Segment Open

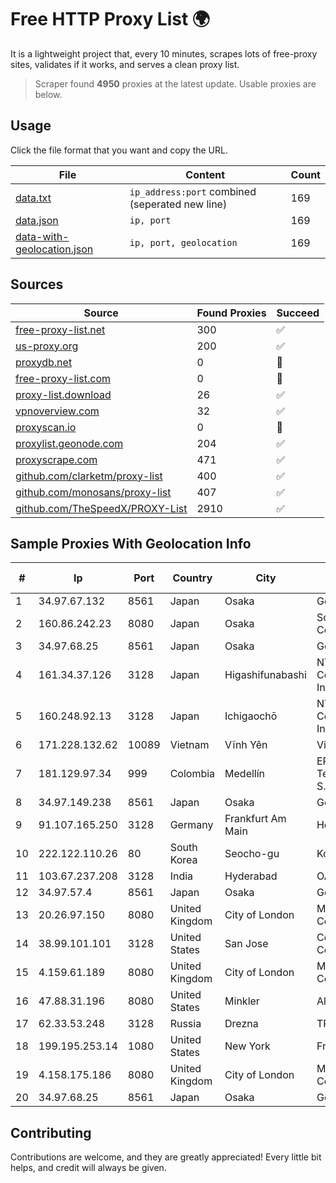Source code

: 
# Free HTTP Proxy List 🌍

It is a lightweight project that, every 10 minutes, scrapes lots of free-proxy sites, validates if it works, and serves a clean proxy list.


> Scraper found **4950** proxies at the latest update. Usable proxies are below.

## Usage

Click the file format that you want and copy the URL.


|File|Content|Count|
|----|-------|-----|
|[data.txt](https://raw.githubusercontent.com/themiralay/Proxy-List-World/master/data.txt)|`ip_address:port` combined (seperated new line)|169|
|[data.json](https://raw.githubusercontent.com/themiralay/Proxy-List-World/master/data.json)|`ip, port`|169|
|[data-with-geolocation.json](https://raw.githubusercontent.com/themiralay/Proxy-List-World/master/data-with-geolocation.json)|`ip, port, geolocation`|169|

## Sources

|Source|Found Proxies|Succeed|
|------|-------------|-------|
|[free-proxy-list.net](https://free-proxy-list.net)|300|✅|
|[us-proxy.org](https://www.us-proxy.org)|200|✅|
|[proxydb.net](http://proxydb.net)|0|🚫|
|[free-proxy-list.com](https://free-proxy-list.com/?page=&port=&type%5B%5D=http&type%5B%5D=https&up_time=0&search=Search)|0|🚫|
|[proxy-list.download](https://www.proxy-list.download/HTTP)|26|✅|
|[vpnoverview.com](https://vpnoverview.com/privacy/anonymous-browsing/free-proxy-servers)|32|✅|
|[proxyscan.io](https://www.proxyscan.io)|0|🚫|
|[proxylist.geonode.com](https://proxylist.geonode.com/api/proxy-list?limit=300&page=1&sort_by=lastChecked&sort_type=desc&protocols=http,https)|204|✅|
|[proxyscrape.com](https://api.proxyscrape.com/v2/?request=displayproxies&protocol=http&timeout=10000&country=all&ssl=all&anonymity=all)|471|✅|
|[github.com/clarketm/proxy-list](https://raw.githubusercontent.com/clarketm/proxy-list/master/proxy-list-raw.txt)|400|✅|
|[github.com/monosans/proxy-list](https://raw.githubusercontent.com/monosans/proxy-list/main/proxies/http.txt)|407|✅|
|[github.com/TheSpeedX/PROXY-List](https://raw.githubusercontent.com/TheSpeedX/PROXY-List/master/http.txt)|2910|✅|


## Sample Proxies With Geolocation Info

|#|Ip|Port|Country|City|Internet Service Provider|
|-|--|----|-------|----|-------------------------|
|1|34.97.67.132|8561|Japan|Osaka|Google LLC|
|2|160.86.242.23|8080|Japan|Osaka|Sony Network Communications Inc|
|3|34.97.68.25|8561|Japan|Osaka|Google LLC|
|4|161.34.37.126|3128|Japan|Higashifunabashi|NTT PC Communications, Inc.|
|5|160.248.92.13|3128|Japan|Ichigaochō|NTT PC Communications, Inc.|
|6|171.228.132.62|10089|Vietnam|Vĩnh Yên|Viettel Corporation|
|7|181.129.97.34|999|Colombia|Medellín|EPM Telecomunicaciones S.A. E.S.P.|
|8|34.97.149.238|8561|Japan|Osaka|Google LLC|
|9|91.107.165.250|3128|Germany|Frankfurt Am Main|Hetzner Online AG|
|10|222.122.110.26|80|South Korea|Seocho-gu|Korea Telecom|
|11|103.67.237.208|3128|India|Hyderabad|OASISGSSERVICES|
|12|34.97.57.4|8561|Japan|Osaka|Google LLC|
|13|20.26.97.150|8080|United Kingdom|City of London|Microsoft Corporation|
|14|38.99.101.101|3128|United States|San Jose|Cogent Communications|
|15|4.159.61.189|8080|United Kingdom|City of London|Microsoft Corporation|
|16|47.88.31.196|8080|United States|Minkler|Alibaba.com LLC|
|17|62.33.53.248|3128|Russia|Drezna|TRANS-TELECOM|
|18|199.195.253.14|1080|United States|New York|FranTech Solutions|
|19|4.158.175.186|8080|United Kingdom|City of London|Microsoft Corporation|
|20|34.97.68.25|8561|Japan|Osaka|Google LLC|



## Contributing

Contributions are welcome, and they are greatly appreciated! Every
little bit helps, and credit will always be given.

Segment Closed

• [Brief]
Leave out the pictures. Transcribe the rest of the listing above exactly.

• [Output of the exercise]
Source code

: 
# Free HTTP Proxy List 🌍

It is a lightweight project that, every 10 minutes, scrapes lots of free-proxy sites, validates if it works, and serves a clean proxy list.


> Scraper found **4950** proxies at the latest update. Usable proxies are below.

## Usage

Click the file format that you want and copy the URL.


|File|Content|Count|
|----|-------|-----|
|[data.txt](https://raw.githubusercontent.com/themiralay/Proxy-List-World/master/data.txt)|`ip_address:port` combined (seperated new line)|169|
|[data.json](https://raw.githubusercontent.com/themiralay/Proxy-List-World/master/data.json)|`ip, port`|169|
|[data-with-geolocation.json](https://raw.githubusercontent.com/themiralay/Proxy-List-World/master/data-with-geolocation.json)|`ip, port, geolocation`|169|

## Sources

|Source|Found Proxies|Succeed|
|------|-------------|-------|
|[free-proxy-list.net](https://free-proxy-list.net)|300|✅|
|[us-proxy.org](https://www.us-proxy.org)|200|✅|
|[proxydb.net](http://proxydb.net)|0|🚫|
|[free-proxy-list.com](https://free-proxy-list.com/?page=&port=&type%5B%5D=http&type%5B%5D=https&up_time=0&search=Search)|0|🚫|
|[proxy-list.download](https://www.proxy-list.download/HTTP)|26|✅|
|[vpnoverview.com](https://vpnoverview.com/privacy/anonymous-browsing/free-proxy-servers)|32|✅|
|[proxyscan.io](https://www.proxyscan.io)|0|🚫|
|[proxylist.geonode.com](https://proxylist.geonode.com/api/proxy-list?limit=300&page=1&sort_by=lastChecked&sort_type=desc&protocols=http,https)|204|✅|
|[proxyscrape.com](https://api.proxyscrape.com/v2/?request=displayproxies&protocol=http&timeout=10000&country=all&ssl=all&anonymity=all)|471|✅|
|[github.com/clarketm/proxy-list](https://raw.githubusercontent.com/clarketm/proxy-list/master/proxy-list-raw.txt)|400|✅|
|[github.com/monosans/proxy-list](https://raw.githubusercontent.com/monosans/proxy-list/main/proxies/http.txt)|407|✅|
|[github.com/TheSpeedX/PROXY-List](https://raw.githubusercontent.com/TheSpeedX/PROXY-List/master/http.txt)|2910|✅|


## Sample Proxies With Geolocation Info

|#|Ip|Port|Country|City|Internet Service Provider|
|-|--|----|-------|----|-------------------------|
|1|34.97.67.132|8561|Japan|Osaka|Google LLC|
|2|160.86.242.23|8080|Japan|Osaka|Sony Network Communications Inc|
|3|34.97.68.25|8561|Japan|Osaka|Google LLC|
|4|161.34.37.126|3128|Japan|Higashifunabashi|NTT PC Communications, Inc.|
|5|160.248.92.13|3128|Japan|Ichigaochō|NTT PC Communications, Inc.|
|6|171.228.132.62|10089|Vietnam|Vĩnh Yên|Viettel Corporation|
|7|181.129.97.34|999|Colombia|Medellín|EPM Telecomunicaciones S.A. E.S.P.|
|8|34.97.149.238|8561|Japan|Osaka|Google LLC|
|9|91.107.165.250|3128|Germany|Frankfurt Am Main|Hetzner Online AG|
|10|222.122.110.26|80|South Korea|Seocho-gu|Korea Telecom|
|11|103.67.237.208|3128|India|Hyderabad|OASISGSSERVICES|
|12|34.97.57.4|8561|Japan|Osaka|Google LLC|
|13|20.26.97.150|8080|United Kingdom|City of London|Microsoft Corporation|
|14|38.99.101.101|3128|United States|San Jose|Cogent Communications|
|15|4.159.61.189|8080|United Kingdom|City of London|Microsoft Corporation|
|16|47.88.31.196|8080|United States|Minkler|Alibaba.com LLC|
|17|62.33.53.248|3128|Russia|Drezna|TRANS-TELECOM|
|18|199.195.253.14|1080|United States|New York|FranTech Solutions|
|19|4.158.175.186|8080|United Kingdom|City of London|Microsoft Corporation|
|20|34.97.68.25|8561|Japan|Osaka|Google LLC|



## Contributing

Contributions are welcome, and they are greatly appreciated! Every
little bit helps, and credit will always be given.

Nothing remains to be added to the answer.